Traditionally, Aframax and Suezmax tankers, which can carry from 105 to 159 thousand tons of oil, have returned to transportation. The vessels serve the Baltic and Black Sea ports of Russia. And in April, Greek shipowners may account for up to 20% of all Russian oil exports by sea.
In 2023, the share of European tankers reached a third, but 20% is enough to play a significant role in Russia's exports and providing energy markets.

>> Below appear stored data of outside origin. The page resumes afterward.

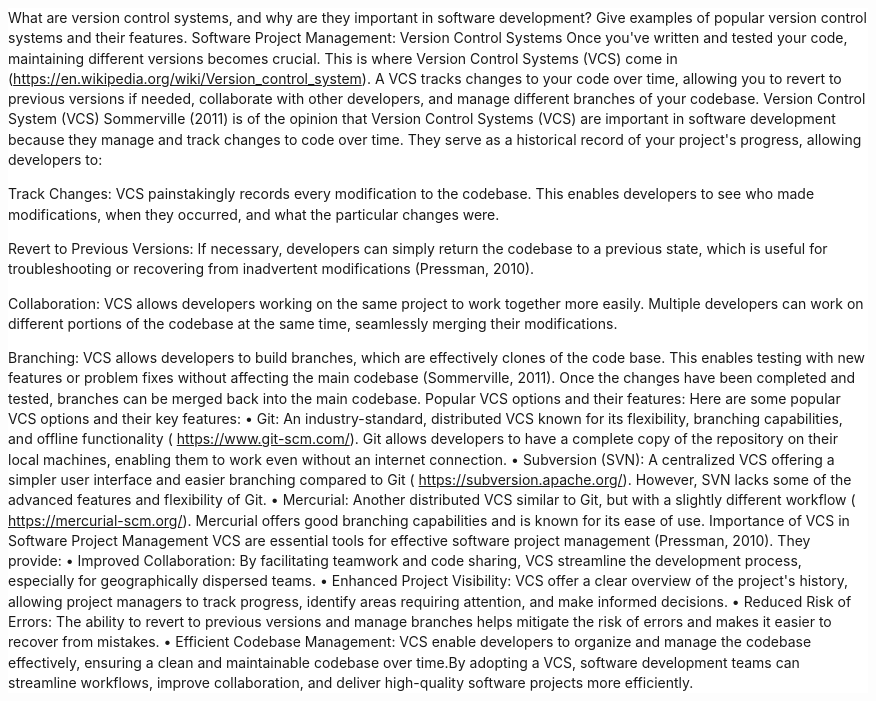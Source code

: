 
What are version control systems, and why are they important in software development? Give examples of popular version control systems and their features.
Software Project Management:
Version Control Systems
Once you've written and tested your code, maintaining different versions becomes crucial. This is where Version Control Systems (VCS) come in (https://en.wikipedia.org/wiki/Version_control_system). A VCS tracks changes to your code over time, allowing you to revert to previous versions if needed, collaborate with other developers, and manage different branches of your codebase.
Version Control System (VCS)
Sommerville (2011) is of the opinion that Version Control Systems (VCS) are important in software development because they manage and track changes to code over time. They serve as a historical record of your project's progress, allowing developers to:

Track Changes: VCS painstakingly records every modification to the codebase. This enables developers to see who made modifications, when they occurred, and what the particular changes were.

Revert to Previous Versions: If necessary, developers can simply return the codebase to a previous state, which is useful for troubleshooting or recovering from inadvertent modifications (Pressman, 2010).

Collaboration: VCS allows developers working on the same project to work together more easily. Multiple developers can work on different portions of the codebase at the same time, seamlessly merging their modifications.

Branching: VCS allows developers to build branches, which are effectively clones of the code base. This enables testing with new features or problem fixes without affecting the main codebase (Sommerville, 2011). Once the changes have been completed and tested, branches can be merged back into the main codebase.
Popular VCS options and their features:
Here are some popular VCS options and their key features:
•	Git: An industry-standard, distributed VCS known for its flexibility, branching capabilities, and offline functionality ( https://www.git-scm.com/). Git allows developers to have a complete copy of the repository on their local machines, enabling them to work even without an internet connection.
•	Subversion (SVN): A centralized VCS offering a simpler user interface and easier branching compared to Git ( https://subversion.apache.org/). However, SVN lacks some of the advanced features and flexibility of Git.
•	Mercurial: Another distributed VCS similar to Git, but with a slightly different workflow ( https://mercurial-scm.org/). Mercurial offers good branching capabilities and is known for its ease of use.
Importance of VCS in Software Project Management
VCS are essential tools for effective software project management (Pressman, 2010). They provide:
•	Improved Collaboration: By facilitating teamwork and code sharing, VCS streamline the development process, especially for geographically dispersed teams.
•	Enhanced Project Visibility: VCS offer a clear overview of the project's history, allowing project managers to track progress, identify areas requiring attention, and make informed decisions.
•	Reduced Risk of Errors: The ability to revert to previous versions and manage branches helps mitigate the risk of errors and makes it easier to recover from mistakes.
•	Efficient Codebase Management: VCS enable developers to organize and manage the codebase effectively, ensuring a clean and maintainable codebase over time.By adopting a VCS, software development teams can streamline workflows, improve collaboration, and deliver high-quality software projects more efficiently.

Another question is that the Greeks have never been altruists and carry Russian oil under the conditions of sanctions, as it brings them fabulous earnings. According to Reuters, in March, the cost of a monthly flight to India from the Baltic ports was $ 22-$ 23 million for an Aframax—class tanker, and in April - $ 15 million. This is much more expensive than in February, when prices were at the level of $ 10-$ 12 million, and many times higher if we take previous years, when even under sanctions freight cost $ 5-$ 8 million.
As experts noted by EADaily earlier, companies and intermediaries prefer European courts, since together with them they receive both insurance and legal status. It is not for nothing that the head of Sovcomflot, Igor Tonkovidov, complained in an interview with Interfax that carriers from the EU create unfair competition.
At the same time, their participation in transportation raises the old question — who earns from the export of Russian oil. After all, in Russian ports it can also be issued according to the current EU price ceiling of $ 44.7 per barrel, and the difference will already be with shipowners and intermediaries, whose services will make up the rest of the price paid by Indian, Chinese and other companies.
According to the Ministry of Economic Development of Russia, the average cost of Urals for March was $ 77 per barrel, whereas in March and most of April, according to Reuters, it was bought at the port of receipt for more than $ 100.